Les transferts de la diaspora haïtienne ont atteint 4,91 milliards USD en 2025 — et pourtant, plus de 50 pour cent des Haïtiens en insécurité alimentaire font face à des coûts de transport en hausse de plus de 50 pour cent depuis avril.
Cette divergence n'est pas une anomalie temporaire. Elle définit la structure économique d'Haïti à la mi-2026 : une économie soutenue par des flux financiers externes record pendant que ses fondamentaux productifs se détériorent sur trois fronts simultanément.
Premier front : le choc carburant.

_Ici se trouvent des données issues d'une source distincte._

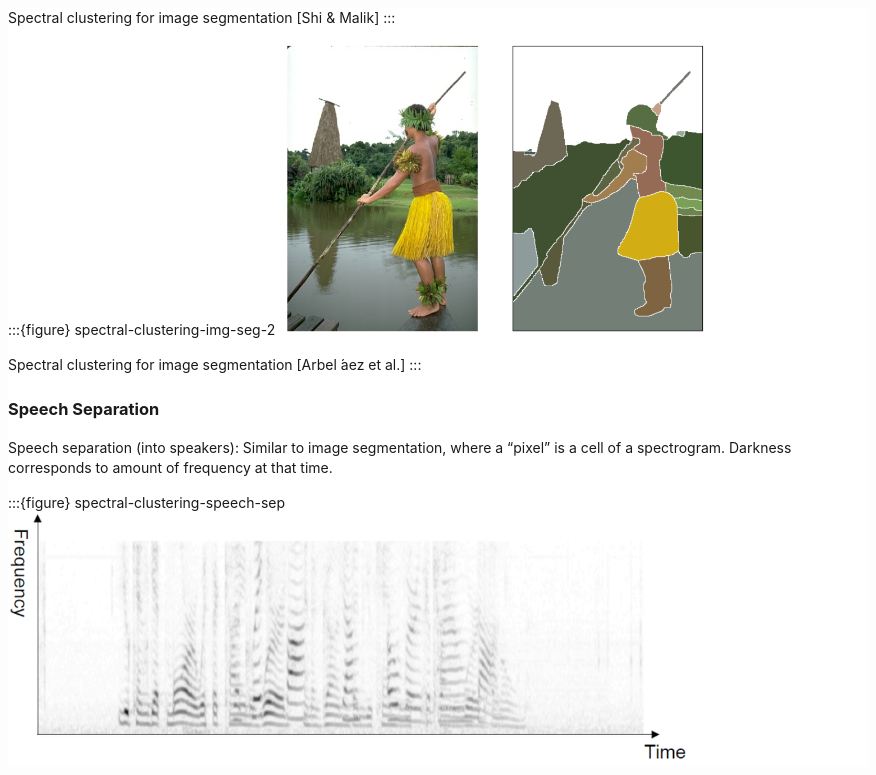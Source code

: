 Spectral clustering for image segmentation [Shi & Malik]
:::

:::{figure} spectral-clustering-img-seg-2
<img src="../imgs/spectral-clustering-img-seg-2.png" width = "50%" alt=""/>

Spectral clustering for image segmentation [Arbel ́aez et al.]
:::

### Speech Separation

Speech separation (into speakers): Similar to image segmentation, where a “pixel” is a cell of a spectrogram. Darkness corresponds to amount of frequency at that time.

:::{figure} spectral-clustering-speech-sep
<img src="../imgs/spectral-clustering-speech-sep.png" width = "80%" alt=""/>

Des hausses de 29 à 37 pour cent en avril, suivies d'une révision à la hausse le 29 juillet à 765 gourdes par unité, ont répercuté immédiatement leurs effets sur les prix alimentaires et les coûts logistiques. L'inflation officielle à 22,1 pour cent sous-estime la détérioration réelle.
Deuxième front : la falaise HOPE/HELP. Le programme de préférences commerciales qui maintient des dizaines de milliers d'emplois formels dans le secteur de l'habillement expire le 31 décembre 2026 sans renouvellement pluriannuel confirmé. La fenêtre d'action au Congrès américain se ferme en septembre.
Troisième front : l'écart engagement-décaissement. Le Cadre de partenariat pays de 320 millions USD de la Banque mondiale et la subvention de 44 millions USD de la BID pour l'emploi des jeunes signalent une confiance institutionnelle réelle — mais les premières tranches relèvent de l'assistance technique, non de l'investissement infrastructurel opérationnel.
Pour les investisseurs et la diaspora : conserver le capital en USD, utiliser les canaux de transfert numériques, différer le déploiement hors habillement jusqu'aux évaluations du premier trimestre 2027.